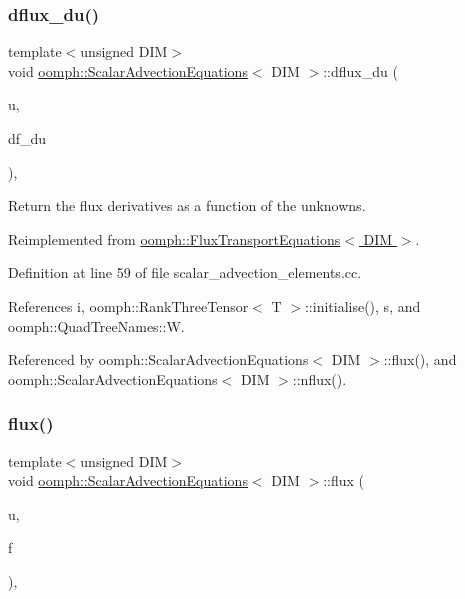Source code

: \subsubsection{\texorpdfstring{dflux\+\_\+du()}{dflux\_du()}}
{\footnotesize\ttfamily template$<$unsigned D\+IM$>$ \\
void \hyperlink{classoomph_1_1ScalarAdvectionEquations}{oomph\+::\+Scalar\+Advection\+Equations}$<$ D\+IM $>$\+::dflux\+\_\+du (\begin{DoxyParamCaption}\item[{const \hyperlink{classoomph_1_1Vector}{Vector}$<$ double $>$ \&}]{u,  }\item[{\hyperlink{classoomph_1_1RankThreeTensor}{Rank\+Three\+Tensor}$<$ double $>$ \&}]{df\+\_\+du }\end{DoxyParamCaption})\hspace{0.3cm}{\ttfamily [protected]}, {\ttfamily [virtual]}}



Return the flux derivatives as a function of the unknowns. 



Reimplemented from \hyperlink{classoomph_1_1FluxTransportEquations_a85c3239c26cb1fb4ddd102759eb0fc0d}{oomph\+::\+Flux\+Transport\+Equations$<$ D\+I\+M $>$}.



Definition at line 59 of file scalar\+\_\+advection\+\_\+elements.\+cc.



References i, oomph\+::\+Rank\+Three\+Tensor$<$ T $>$\+::initialise(), s, and oomph\+::\+Quad\+Tree\+Names\+::W.



Referenced by oomph\+::\+Scalar\+Advection\+Equations$<$ D\+I\+M $>$\+::flux(), and oomph\+::\+Scalar\+Advection\+Equations$<$ D\+I\+M $>$\+::nflux().

\mbox{\label{classoomph_1_1ScalarAdvectionEquations_af5a06cfaa7bff5d831b739545a57580f}} 
\subsubsection{\texorpdfstring{flux()}{flux()}}
{\footnotesize\ttfamily template$<$unsigned D\+IM$>$ \\
void \hyperlink{classoomph_1_1ScalarAdvectionEquations}{oomph\+::\+Scalar\+Advection\+Equations}$<$ D\+IM $>$\+::flux (\begin{DoxyParamCaption}\item[{const \hyperlink{classoomph_1_1Vector}{Vector}$<$ double $>$ \&}]{u,  }\item[{\hyperlink{classoomph_1_1DenseMatrix}{Dense\+Matrix}$<$ double $>$ \&}]{f }\end{DoxyParamCaption})\hspace{0.3cm}{\ttfamily [protected]}, {\ttfamily [virtual]}}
========================================================================
# Task
Recreate the listing above word for word, dropping each picture it contains.

# Answer to this exercise
Source code

: \subsubsection{\texorpdfstring{dflux\+\_\+du()}{dflux\_du()}}
{\footnotesize\ttfamily template$<$unsigned D\+IM$>$ \\
void \hyperlink{classoomph_1_1ScalarAdvectionEquations}{oomph\+::\+Scalar\+Advection\+Equations}$<$ D\+IM $>$\+::dflux\+\_\+du (\begin{DoxyParamCaption}\item[{const \hyperlink{classoomph_1_1Vector}{Vector}$<$ double $>$ \&}]{u,  }\item[{\hyperlink{classoomph_1_1RankThreeTensor}{Rank\+Three\+Tensor}$<$ double $>$ \&}]{df\+\_\+du }\end{DoxyParamCaption})\hspace{0.3cm}{\ttfamily [protected]}, {\ttfamily [virtual]}}



Return the flux derivatives as a function of the unknowns. 



Reimplemented from \hyperlink{classoomph_1_1FluxTransportEquations_a85c3239c26cb1fb4ddd102759eb0fc0d}{oomph\+::\+Flux\+Transport\+Equations$<$ D\+I\+M $>$}.



Definition at line 59 of file scalar\+\_\+advection\+\_\+elements.\+cc.



References i, oomph\+::\+Rank\+Three\+Tensor$<$ T $>$\+::initialise(), s, and oomph\+::\+Quad\+Tree\+Names\+::W.



Referenced by oomph\+::\+Scalar\+Advection\+Equations$<$ D\+I\+M $>$\+::flux(), and oomph\+::\+Scalar\+Advection\+Equations$<$ D\+I\+M $>$\+::nflux().

\mbox{\label{classoomph_1_1ScalarAdvectionEquations_af5a06cfaa7bff5d831b739545a57580f}} 
\subsubsection{\texorpdfstring{flux()}{flux()}}
{\footnotesize\ttfamily template$<$unsigned D\+IM$>$ \\
void \hyperlink{classoomph_1_1ScalarAdvectionEquations}{oomph\+::\+Scalar\+Advection\+Equations}$<$ D\+IM $>$\+::flux (\begin{DoxyParamCaption}\item[{const \hyperlink{classoomph_1_1Vector}{Vector}$<$ double $>$ \&}]{u,  }\item[{\hyperlink{classoomph_1_1DenseMatrix}{Dense\+Matrix}$<$ double $>$ \&}]{f }\end{DoxyParamCaption})\hspace{0.3cm}{\ttfamily [protected]}, {\ttfamily [virtual]}}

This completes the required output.